Professional Licensing for Open Source Developers

In our previous post, we explored how the occupancy permit approach used to get real estate professionals paid can be used to get open-source developers paid.

The question now is, what value do those who pay for the software get, if the code their software is built from is available for all and sundry?

Let’s go back to our building analogy.

When you walk into a building, you have some level of assurance that it will not fall down on you.

Buildings

You have confidence in its construction materials. But good materials alone do not make a good building. What has this got to do with you, the open source software developer?

Why do architects and engineers have to sign the occupancy permit? They sign it because they are certain that the building is up to standards.

Their sign is the owner’s assurance that the building will not come crumbling down on them. That assurance is what the owner pays for. By appending their sign on the occupancy permit, real estate professionals remain accountable for their work.

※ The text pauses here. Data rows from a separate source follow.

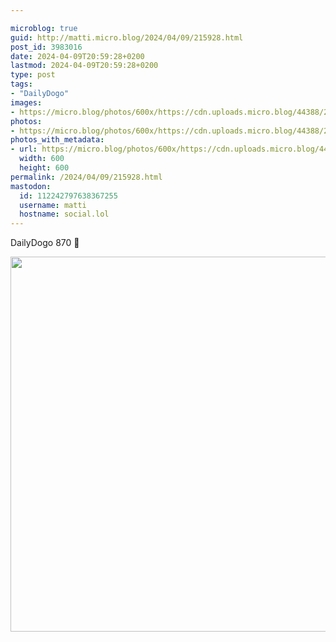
 ```yaml
---

microblog: true
guid: http://matti.micro.blog/2024/04/09/215928.html
post_id: 3983016
date: 2024-04-09T20:59:28+0200
lastmod: 2024-04-09T20:59:28+0200
type: post
tags:
- "DailyDogo"
images:
- https://micro.blog/photos/600x/https://cdn.uploads.micro.blog/44388/2024/3d2feced16414ce494efb66b74d5b347.jpg
photos:
- https://micro.blog/photos/600x/https://cdn.uploads.micro.blog/44388/2024/3d2feced16414ce494efb66b74d5b347.jpg
photos_with_metadata:
- url: https://micro.blog/photos/600x/https://cdn.uploads.micro.blog/44388/2024/3d2feced16414ce494efb66b74d5b347.jpg
  width: 600
  height: 600
permalink: /2024/04/09/215928.html
mastodon:
  id: 112242797638367255
  username: matti
  hostname: social.lol
---
```

DailyDogo 870 🐶

<img src="/media/uploads/2024/3d2feced16414ce494efb66b74d5b347.jpg" width="600" height="600" alt="" />

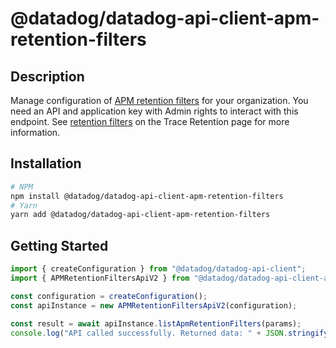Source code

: # @datadog/datadog-api-client-apm-retention-filters

## Description

Manage configuration of [APM retention filters](https://app.datadoghq.com/apm/traces/retention-filters) for your organization. You need an API and application key with Admin rights to interact with this endpoint. See [retention filters](https://docs.datadoghq.com/tracing/trace_pipeline/trace_retention/#retention-filters) on the Trace Retention page for more information.

## Installation

```sh
# NPM
npm install @datadog/datadog-api-client-apm-retention-filters
# Yarn
yarn add @datadog/datadog-api-client-apm-retention-filters
```

## Getting Started
```ts
import { createConfiguration } from "@datadog/datadog-api-client";
import { APMRetentionFiltersApiV2 } from "@datadog/datadog-api-client-apm-retention-filters";

const configuration = createConfiguration();
const apiInstance = new APMRetentionFiltersApiV2(configuration);

const result = await apiInstance.listApmRetentionFilters(params);
console.log("API called successfully. Returned data: " + JSON.stringify(result));
```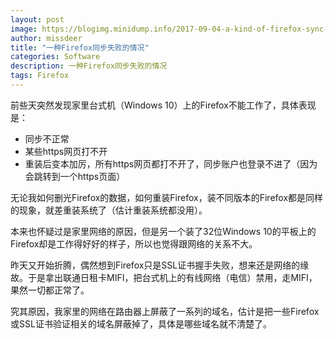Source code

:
 ```yaml
---
layout: post
image: https://blogimg.minidump.info/2017-09-04-a-kind-of-firefox-sync-failure.md
author: missdeer
title: "一种Firefox同步失败的情况"
categories: Software
description: 一种Firefox同步失败的情况
tags: Firefox
---
```


前些天突然发现家里台式机（Windows 10）上的Firefox不能工作了，具体表现是：

* 同步不正常
* 某些https网页打不开
* 重装后变本加厉，所有https网页都打不开了，同步账户也登录不进了（因为会跳转到一个https页面）

无论我如何删光Firefox的数据，如何重装Firefox，装不同版本的Firefox都是同样的现象，就差重装系统了（估计重装系统都没用）。

本来也怀疑过是家里网络的原因，但是另一个装了32位Windows 10的平板上的Firefox却是工作得好好的样子，所以也觉得跟网络的关系不大。

昨天又开始折腾，偶然想到Firefox只是SSL证书握手失败，想来还是网络的缘故。于是拿出联通日租卡MIFI，把台式机上的有线网络（电信）禁用，走MIFI，果然一切都正常了。

究其原因，我家里的网络在路由器上屏蔽了一系列的域名，估计是把一些Firefox或SSL证书验证相关的域名屏蔽掉了，具体是哪些域名就不清楚了。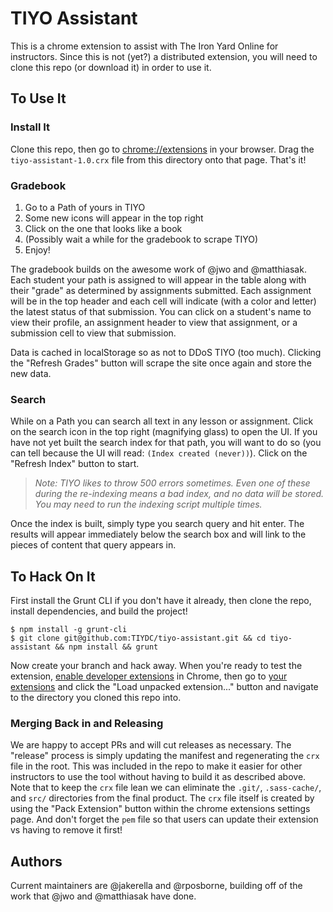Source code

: # TIYO Assistant

This is a chrome extension to assist with The Iron Yard Online for instructors. Since this is not (yet?) a distributed extension, you will need to clone this repo (or download it) in order to use it.

## To Use It

### Install It

Clone this repo, then go to [chrome://extensions](chrome://extensions) in your browser. Drag the `tiyo-assistant-1.0.crx` file from this directory onto that page. That's it!

### Gradebook

1. Go to a Path of yours in TIYO
1. Some new icons will appear in the top right
1. Click on the one that looks like a book
1. (Possibly wait a while for the gradebook to scrape TIYO)
1. Enjoy!

The gradebook builds on the awesome work of @jwo and @matthiasak. Each student your path is assigned to will appear in the table along with their "grade" as determined by assignments submitted. Each assignment will be in the top header and each cell will indicate (with a color and letter) the latest status of that submission. You can click on a student's name to view their profile, an assignment header to view that assignment, or a submission cell to view that submission.

Data is cached in localStorage so as not to DDoS TIYO (too much). Clicking the "Refresh Grades" button will scrape the site once again and store the new data.

### Search

While on a Path you can search all text in any lesson or assignment. Click on the search icon in the top right (magnifying glass) to open the UI. If you have not yet built the search index for that path, you will want to do so (you can tell because the UI will read: `(Index created (never))`). Click on the "Refresh Index" button to start.

> _Note: TIYO likes to throw 500 errors sometimes. Even one of these during the re-indexing means a bad index, and no data will be stored. You may need to run the indexing script multiple times._

Once the index is built, simply type you search query and hit enter. The results will appear immediately below the search box and will link to the pieces of content that query appears in.

## To Hack On It

First install the Grunt CLI if you don't have it already, then clone the repo, install dependencies, and build the project!

```
$ npm install -g grunt-cli
$ git clone git@github.com:TIYDC/tiyo-assistant.git && cd tiyo-assistant && npm install && grunt
```

Now create your branch and hack away. When you're ready to test the extension, [enable developer extensions](https://developer.chrome.com/extensions/faq#faq-dev-01) in Chrome, then go to [your extensions](chrome://extensions/) and click the "Load unpacked extension..." button and navigate to the directory you cloned this repo into.

### Merging Back in and Releasing

We are happy to accept PRs and will cut releases as necessary. The "release" process is simply updating the manifest and regenerating the `crx` file in the root. This was included in the repo to make it easier for other instructors to use the tool without having to build it as described above. Note that to keep the `crx` file lean we can eliminate the `.git/`, `.sass-cache/`, and `src/` directories from the final product. The `crx` file itself is created by using the "Pack Extension" button within the chrome extensions settings page. And don't forget the `pem` file so that users can update their extension vs having to remove it first!

## Authors

Current maintainers are @jakerella and @rposborne, building off of the work that @jwo and @matthiasak have done.

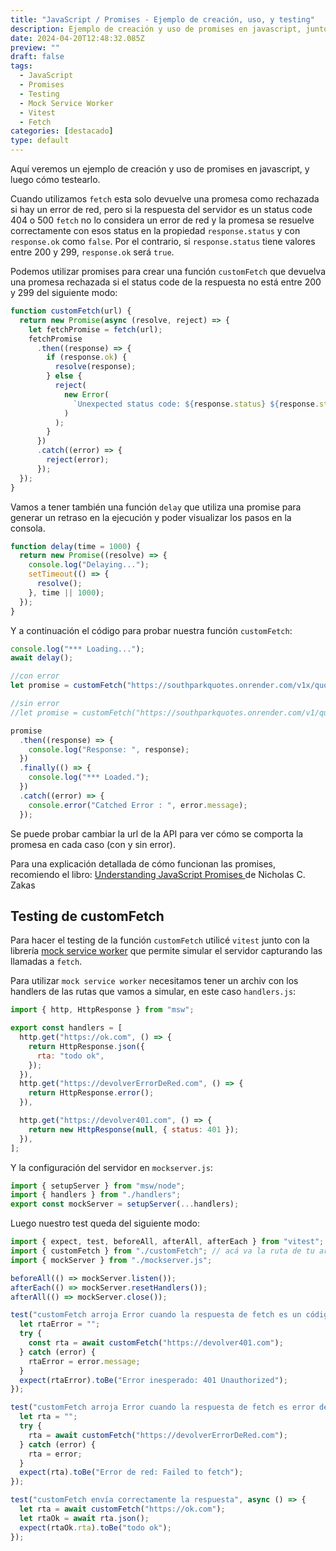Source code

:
 ```yaml
---
title: "JavaScript / Promises - Ejemplo de creación, uso, y testing"
description: Ejemplo de creación y uso de promises en javascript, junto con el testing correspondiente.
date: 2024-04-20T12:48:32.085Z
preview: ""
draft: false
tags:
  - JavaScript
  - Promises
  - Testing
  - Mock Service Worker
  - Vitest
  - Fetch
categories: [destacado]
type: default
---
```


Aquí veremos un ejemplo de creación y uso de promises en javascript, y luego cómo testearlo.

Cuando utilizamos `fetch` esta solo devuelve una promesa como rechazada si hay un error de red, pero si la respuesta del servidor es un status code 404 o 500 `fetch` no lo considera un error de red y la promesa se resuelve correctamente con esos status en la propiedad `response.status` y con `response.ok` como `false`. Por el contrario, si `response.status` tiene valores entre 200 y 299, `response.ok` será `true`.

Podemos utilizar promises para crear una función `customFetch` que devuelva una promesa rechazada si el status code de la respuesta no está entre 200 y 299 del siguiente modo:

```javascript
function customFetch(url) {
  return new Promise(async (resolve, reject) => {
    let fetchPromise = fetch(url);
    fetchPromise
      .then((response) => {
        if (response.ok) {
          resolve(response);
        } else {
          reject(
            new Error(
              `Unexpected status code: ${response.status} ${response.statusText}`
            )
          );
        }
      })
      .catch((error) => {
        reject(error);
      });
  });
}
```

Vamos a tener también una función `delay` que utiliza una promise para generar un retraso en la ejecución y poder visualizar los pasos en la consola.

```javascript
function delay(time = 1000) {
  return new Promise((resolve) => {
    console.log("Delaying...");
    setTimeout(() => {
      resolve();
    }, time || 1000);
  });
}
```

Y a continuación el código para probar nuestra función `customFetch`:

```javascript
console.log("*** Loading...");
await delay();

//con error
let promise = customFetch("https://southparkquotes.onrender.com/v1x/quotes");

//sin error
//let promise = customFetch("https://southparkquotes.onrender.com/v1/quotes");

promise
  .then((response) => {
    console.log("Response: ", response);
  })
  .finally(() => {
    console.log("*** Loaded.");
  })
  .catch((error) => {
    console.error("Catched Error : ", error.message);
  });
```

Se puede probar cambiar la url de la API para ver cómo se comporta la promesa en cada caso (con y sin error).

Para una explicación detallada de cómo funcionan las promises, recomiendo el libro: [Understanding JavaScript Promises ](https://leanpub.com/understanding-javascript-promises) de Nicholas C. Zakas

## Testing de customFetch

Para hacer el testing de la función `customFetch` utilicé `vitest` junto con la librería [mock service worker](https://mswjs.io/) que permite simular el servidor capturando las llamadas a `fetch`.

Para utilizar `mock service worker` necesitamos tener un archiv con los handlers de las rutas que vamos a simular, en este caso `handlers.js`:

```javascript
import { http, HttpResponse } from "msw";

export const handlers = [
  http.get("https://ok.com", () => {
    return HttpResponse.json({
      rta: "todo ok",
    });
  }),
  http.get("https://devolverErrorDeRed.com", () => {
    return HttpResponse.error();
  }),

  http.get("https://devolver401.com", () => {
    return new HttpResponse(null, { status: 401 });
  }),
];
```

Y la configuración del servidor en `mockserver.js`:

```javascript
import { setupServer } from "msw/node";
import { handlers } from "./handlers";
export const mockServer = setupServer(...handlers);
```

Luego nuestro test queda del siguiente modo:

```javascript
import { expect, test, beforeAll, afterAll, afterEach } from "vitest";
import { customFetch } from "./customFetch"; // acá va la ruta de tu archivo customFetch.js
import { mockServer } from "./mockserver.js";

beforeAll(() => mockServer.listen());
afterEach(() => mockServer.resetHandlers());
afterAll(() => mockServer.close());

test("customFetch arroja Error cuando la respuesta de fetch es un código que no es 200-299", async () => {
  let rtaError = "";
  try {
    const rta = await customFetch("https://devolver401.com");
  } catch (error) {
    rtaError = error.message;
  }
  expect(rtaError).toBe("Error inesperado: 401 Unauthorized");
});

test("customFetch arroja Error cuando la respuesta de fetch es error de red", async () => {
  let rta = "";
  try {
    rta = await customFetch("https://devolverErrorDeRed.com");
  } catch (error) {
    rta = error;
  }
  expect(rta).toBe("Error de red: Failed to fetch");
});

test("customFetch envía correctamente la respuesta", async () => {
  let rta = await customFetch("https://ok.com");
  let rtaOk = await rta.json();
  expect(rtaOk.rta).toBe("todo ok");
});
```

Open-source developers also need to be accountable for their work, if everyone who uses their code has to pay them.

The physical real estate world builds trust and ensures accountability through…

…Professional Licenses

How can the same infrastructure be implemented in the open-source development world?

There is of course at least one big difference between asserting a professional license in the physical world and asserting an equivalent license in the online world: there are no face-to-face meetings with the professional who signs the paperwork. And online “paperwork” is not on tangible paper but rather on bits.

What is needed is a way to add measurably reliable digital identities on the professional licenses.

Licensing

Let’s look at the solution of, “application whitelisting,” to show the inherent advantage professional licenses can bring.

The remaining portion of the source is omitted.